Search the entries below for "four". Report each line where it occurs.
***** The data
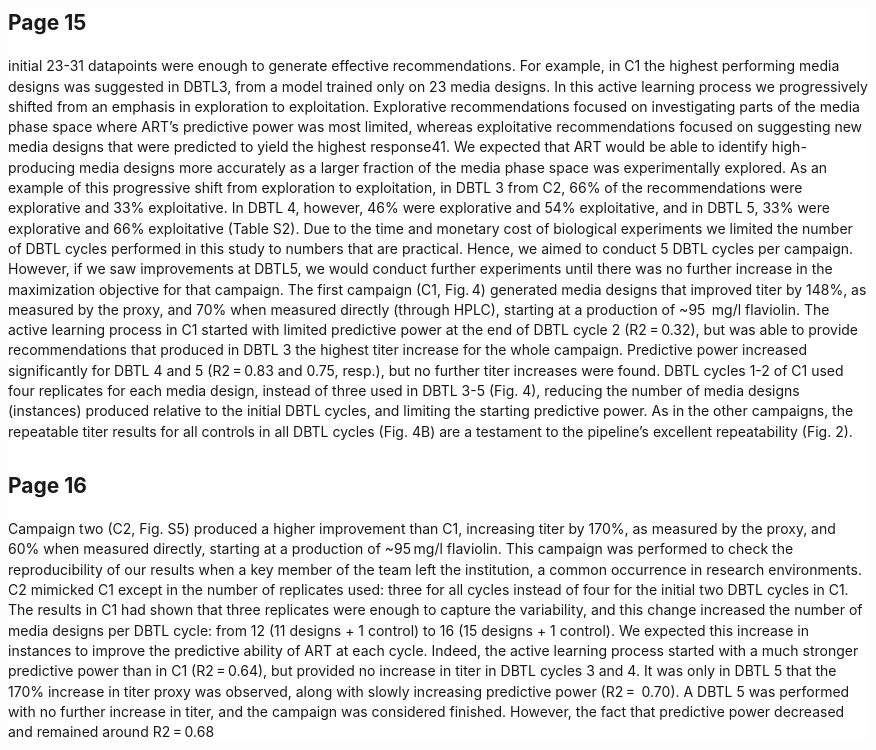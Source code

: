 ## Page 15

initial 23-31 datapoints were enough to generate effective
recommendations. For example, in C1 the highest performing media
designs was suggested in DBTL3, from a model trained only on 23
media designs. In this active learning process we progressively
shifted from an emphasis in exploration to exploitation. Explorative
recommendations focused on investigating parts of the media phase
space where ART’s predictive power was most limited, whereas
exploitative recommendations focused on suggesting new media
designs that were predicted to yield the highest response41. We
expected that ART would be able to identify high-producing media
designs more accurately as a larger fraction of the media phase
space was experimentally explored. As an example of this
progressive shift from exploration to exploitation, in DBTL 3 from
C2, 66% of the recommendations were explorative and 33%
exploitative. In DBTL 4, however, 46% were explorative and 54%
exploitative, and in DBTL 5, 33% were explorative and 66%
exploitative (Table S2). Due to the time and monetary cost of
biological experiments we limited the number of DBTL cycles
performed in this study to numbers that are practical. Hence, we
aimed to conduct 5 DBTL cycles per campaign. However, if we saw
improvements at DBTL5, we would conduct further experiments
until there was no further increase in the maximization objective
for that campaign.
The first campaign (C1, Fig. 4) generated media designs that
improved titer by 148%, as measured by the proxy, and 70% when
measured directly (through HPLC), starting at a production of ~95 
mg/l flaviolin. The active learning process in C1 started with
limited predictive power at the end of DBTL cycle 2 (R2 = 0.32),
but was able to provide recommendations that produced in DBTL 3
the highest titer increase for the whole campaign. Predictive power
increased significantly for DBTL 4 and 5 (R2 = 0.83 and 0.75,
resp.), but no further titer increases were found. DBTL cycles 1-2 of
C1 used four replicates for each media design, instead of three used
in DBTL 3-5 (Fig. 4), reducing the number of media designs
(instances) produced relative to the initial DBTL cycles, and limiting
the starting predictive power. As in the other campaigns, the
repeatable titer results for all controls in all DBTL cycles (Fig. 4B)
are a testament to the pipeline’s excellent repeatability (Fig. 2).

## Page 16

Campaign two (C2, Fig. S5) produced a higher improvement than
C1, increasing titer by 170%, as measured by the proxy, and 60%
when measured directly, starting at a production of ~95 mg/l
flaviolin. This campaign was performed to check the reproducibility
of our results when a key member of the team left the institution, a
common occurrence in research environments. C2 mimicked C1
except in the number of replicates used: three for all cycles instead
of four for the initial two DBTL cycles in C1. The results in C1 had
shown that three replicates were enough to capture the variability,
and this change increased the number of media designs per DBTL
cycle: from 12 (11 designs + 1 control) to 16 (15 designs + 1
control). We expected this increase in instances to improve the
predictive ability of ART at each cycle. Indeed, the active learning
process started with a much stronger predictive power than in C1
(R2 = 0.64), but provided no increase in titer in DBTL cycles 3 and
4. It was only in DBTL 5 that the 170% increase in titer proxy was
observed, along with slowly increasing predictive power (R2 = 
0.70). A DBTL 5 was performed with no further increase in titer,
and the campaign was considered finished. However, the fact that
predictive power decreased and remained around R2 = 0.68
**********
***** The data
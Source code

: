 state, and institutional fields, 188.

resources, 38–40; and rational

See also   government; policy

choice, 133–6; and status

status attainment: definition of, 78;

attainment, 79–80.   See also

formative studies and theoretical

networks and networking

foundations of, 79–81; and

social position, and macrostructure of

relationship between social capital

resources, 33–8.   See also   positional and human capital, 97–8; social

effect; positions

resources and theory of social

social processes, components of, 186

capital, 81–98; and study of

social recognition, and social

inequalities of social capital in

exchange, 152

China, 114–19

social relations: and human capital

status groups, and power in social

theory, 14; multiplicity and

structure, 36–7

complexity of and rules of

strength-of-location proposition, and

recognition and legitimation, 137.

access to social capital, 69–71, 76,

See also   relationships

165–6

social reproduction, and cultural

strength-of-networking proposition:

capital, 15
**********
***** The data
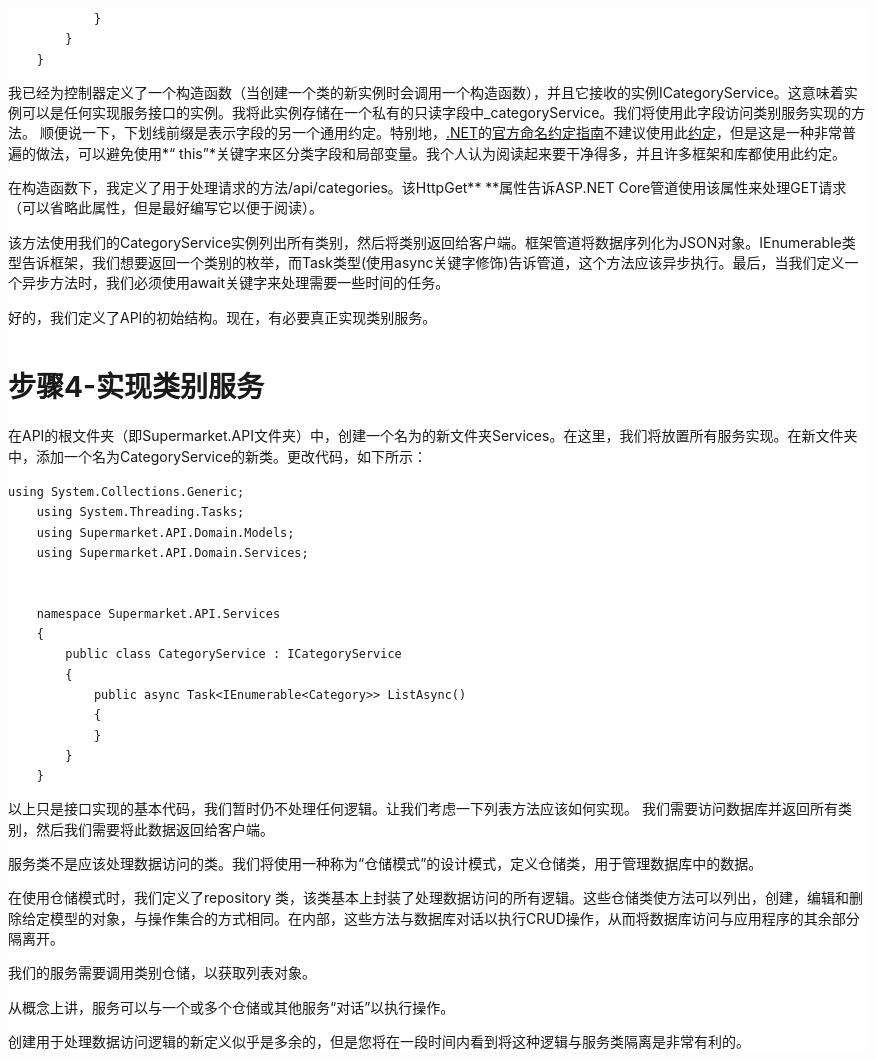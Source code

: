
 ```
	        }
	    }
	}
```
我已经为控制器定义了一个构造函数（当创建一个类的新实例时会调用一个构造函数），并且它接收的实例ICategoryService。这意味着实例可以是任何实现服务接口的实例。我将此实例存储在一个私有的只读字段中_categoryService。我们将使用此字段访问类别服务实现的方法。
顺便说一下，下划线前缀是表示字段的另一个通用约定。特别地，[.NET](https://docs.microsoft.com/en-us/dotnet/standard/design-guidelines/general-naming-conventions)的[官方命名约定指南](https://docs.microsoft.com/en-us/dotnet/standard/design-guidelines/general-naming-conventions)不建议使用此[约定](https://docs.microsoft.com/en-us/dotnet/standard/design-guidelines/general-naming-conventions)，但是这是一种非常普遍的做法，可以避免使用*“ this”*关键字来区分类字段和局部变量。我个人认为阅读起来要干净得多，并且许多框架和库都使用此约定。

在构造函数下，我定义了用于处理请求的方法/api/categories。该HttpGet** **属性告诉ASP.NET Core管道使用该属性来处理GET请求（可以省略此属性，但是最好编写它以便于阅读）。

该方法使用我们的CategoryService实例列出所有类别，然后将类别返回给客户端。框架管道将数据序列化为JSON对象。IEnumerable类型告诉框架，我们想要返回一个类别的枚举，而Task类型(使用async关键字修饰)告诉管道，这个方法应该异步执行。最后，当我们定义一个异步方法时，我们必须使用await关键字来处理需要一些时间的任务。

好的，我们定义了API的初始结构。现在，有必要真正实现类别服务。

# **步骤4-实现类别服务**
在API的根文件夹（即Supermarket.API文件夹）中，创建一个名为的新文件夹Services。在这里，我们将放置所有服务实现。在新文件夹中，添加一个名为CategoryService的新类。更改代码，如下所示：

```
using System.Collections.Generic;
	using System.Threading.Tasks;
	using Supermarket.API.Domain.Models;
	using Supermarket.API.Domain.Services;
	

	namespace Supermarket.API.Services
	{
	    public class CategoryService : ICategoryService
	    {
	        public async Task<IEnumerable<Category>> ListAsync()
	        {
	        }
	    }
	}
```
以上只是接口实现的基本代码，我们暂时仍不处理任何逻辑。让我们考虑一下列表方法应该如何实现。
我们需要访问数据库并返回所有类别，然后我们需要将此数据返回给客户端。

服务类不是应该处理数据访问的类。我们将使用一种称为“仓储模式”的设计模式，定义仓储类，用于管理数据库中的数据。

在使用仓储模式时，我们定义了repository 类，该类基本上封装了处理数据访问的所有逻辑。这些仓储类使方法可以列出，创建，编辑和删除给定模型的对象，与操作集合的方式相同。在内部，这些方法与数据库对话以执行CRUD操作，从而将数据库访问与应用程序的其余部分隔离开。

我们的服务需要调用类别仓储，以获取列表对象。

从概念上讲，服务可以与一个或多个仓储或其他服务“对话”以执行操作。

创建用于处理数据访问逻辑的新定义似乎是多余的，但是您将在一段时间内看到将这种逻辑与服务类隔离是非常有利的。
**********
**Solution to the exercise**
C1 used four replicates for each media design, instead of three used
of four for the initial two DBTL cycles in C1. The results in C1 had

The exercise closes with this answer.